136 - O "indivíduo" egoísta-racional existe? E os múltiplos-eu? Muitas vezes vemos a mesma pessoa se comportando de forma completamente diferente em circunstâncias diferentes. Um homem pode ser muito egoísta na hora de compartilhar o trabalho doméstico com sua esposa, mas numa guerra pode estar disposto a sacrificar a vida pelos seus camaradas. Lembra que o conflito entre "eus" pode ser tão grande que Ulisses pediu para ser amarrado ao mastro do navio para não ser seduzido pelas sereias. Por fim, Chang problematiza a ideia de gostos e preferências naturais/soberanas. Nossas inclinações são socializadas. Sociedade e indivíduos se influenciam mutuamente.
137 - ...As preferências individuais — e não apenas dos consumidores, mas também dos contribuintes, operários e eleitores — podem ser manipuladas deliberadamente, e muitas vezes o são.
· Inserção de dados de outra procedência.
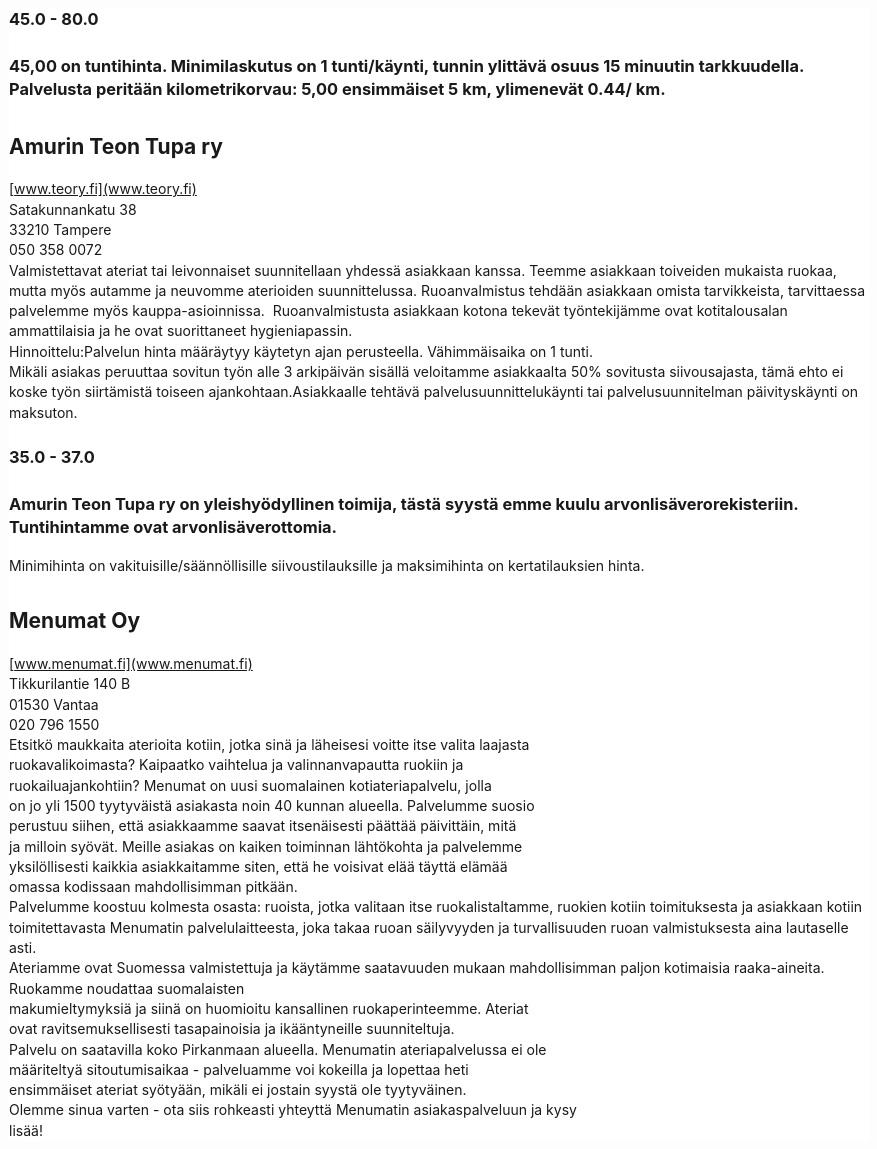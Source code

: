   

### 45.0 - 80.0
### 45,00 on tuntihinta. Minimilaskutus on 1 tunti/käynti, tunnin ylittävä osuus 15 minuutin tarkkuudella. Palvelusta peritään kilometrikorvau: 5,00 ensimmäiset 5 km, ylimenevät 0.44/ km.


## Amurin Teon Tupa ry
[www.teory.fi](www.teory.fi)  
Satakunnankatu 38  
33210 Tampere  
050 358 0072  
Valmistettavat ateriat tai leivonnaiset suunnitellaan yhdessä asiakkaan kanssa. Teemme asiakkaan toiveiden mukaista ruokaa, mutta myös autamme ja neuvomme aterioiden suunnittelussa. Ruoanvalmistus tehdään asiakkaan omista tarvikkeista, tarvittaessa palvelemme myös kauppa-asioinnissa.  Ruoanvalmistusta asiakkaan kotona tekevät työntekijämme ovat kotitalousalan ammattilaisia ja he ovat suorittaneet hygieniapassin.   
Hinnoittelu:Palvelun hinta määräytyy käytetyn ajan perusteella. Vähimmäisaika on 1 tunti.  
Mikäli asiakas peruuttaa sovitun työn alle 3 arkipäivän sisällä veloitamme asiakkaalta 50% sovitusta siivousajasta, tämä ehto ei koske työn siirtämistä toiseen ajankohtaan.Asiakkaalle tehtävä palvelusuunnittelukäynti tai palvelusuunnitelman päivityskäynti on maksuton.  
  
  

### 35.0 - 37.0
### Amurin Teon Tupa ry on yleishyödyllinen toimija, tästä syystä emme kuulu arvonlisäverorekisteriin. Tuntihintamme ovat arvonlisäverottomia.
Minimihinta on vakituisille/säännöllisille siivoustilauksille ja maksimihinta on kertatilauksien hinta.


## Menumat Oy
[www.menumat.fi](www.menumat.fi)  
Tikkurilantie 140 B  
01530 Vantaa  
020 796 1550  
Etsitkö maukkaita aterioita kotiin, jotka sinä ja läheisesi voitte itse valita laajasta  
ruokavalikoimasta? Kaipaatko vaihtelua ja valinnanvapautta ruokiin ja  
ruokailuajankohtiin? Menumat on uusi suomalainen kotiateriapalvelu, jolla  
on jo yli 1500 tyytyväistä asiakasta noin 40 kunnan alueella. Palvelumme suosio  
perustuu siihen, että asiakkaamme saavat itsenäisesti päättää päivittäin, mitä  
ja milloin syövät. Meille asiakas on kaiken toiminnan lähtökohta ja palvelemme  
yksilöllisesti kaikkia asiakkaitamme siten, että he voisivat elää täyttä elämää  
omassa kodissaan mahdollisimman pitkään.   
Palvelumme koostuu kolmesta osasta: ruoista, jotka valitaan itse ruokalistaltamme, ruokien kotiin toimituksesta ja asiakkaan kotiin toimitettavasta Menumatin palvelulaitteesta, joka takaa ruoan säilyvyyden ja turvallisuuden ruoan valmistuksesta aina lautaselle asti.   
Ateriamme ovat Suomessa valmistettuja ja käytämme saatavuuden mukaan mahdollisimman paljon kotimaisia raaka-aineita. Ruokamme noudattaa suomalaisten  
makumieltymyksiä ja siinä on huomioitu kansallinen ruokaperinteemme. Ateriat  
ovat ravitsemuksellisesti tasapainoisia ja ikääntyneille suunniteltuja.  
Palvelu on saatavilla koko Pirkanmaan alueella. Menumatin ateriapalvelussa ei ole  
määriteltyä sitoutumisaikaa - palveluamme voi kokeilla ja lopettaa heti  
ensimmäiset ateriat syötyään, mikäli ei jostain syystä ole tyytyväinen.  
Olemme sinua varten - ota siis rohkeasti yhteyttä Menumatin asiakaspalveluun ja kysy  
lisää!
Os indivíduos não são entidades “soberanas”, tal como retratados nas teorias econômicas individualistas.
138 - Com base na crítica feita por Herbert Simon, posiciona-se contra a "racionalidade olímpica": ...Esse tipo de defesa não é convincente nos dias de hoje, quando uma teoria econômica que assume a hiper-racionalidade, conhecida como Hipótese dos Mercados Eficientes (HME), desempenhou um papel fundamental no surgimento da crise financeira mundial de 2008, ao fazer os políticos responsáveis acreditarem que os mercados financeiros não necessitam de regulamentação.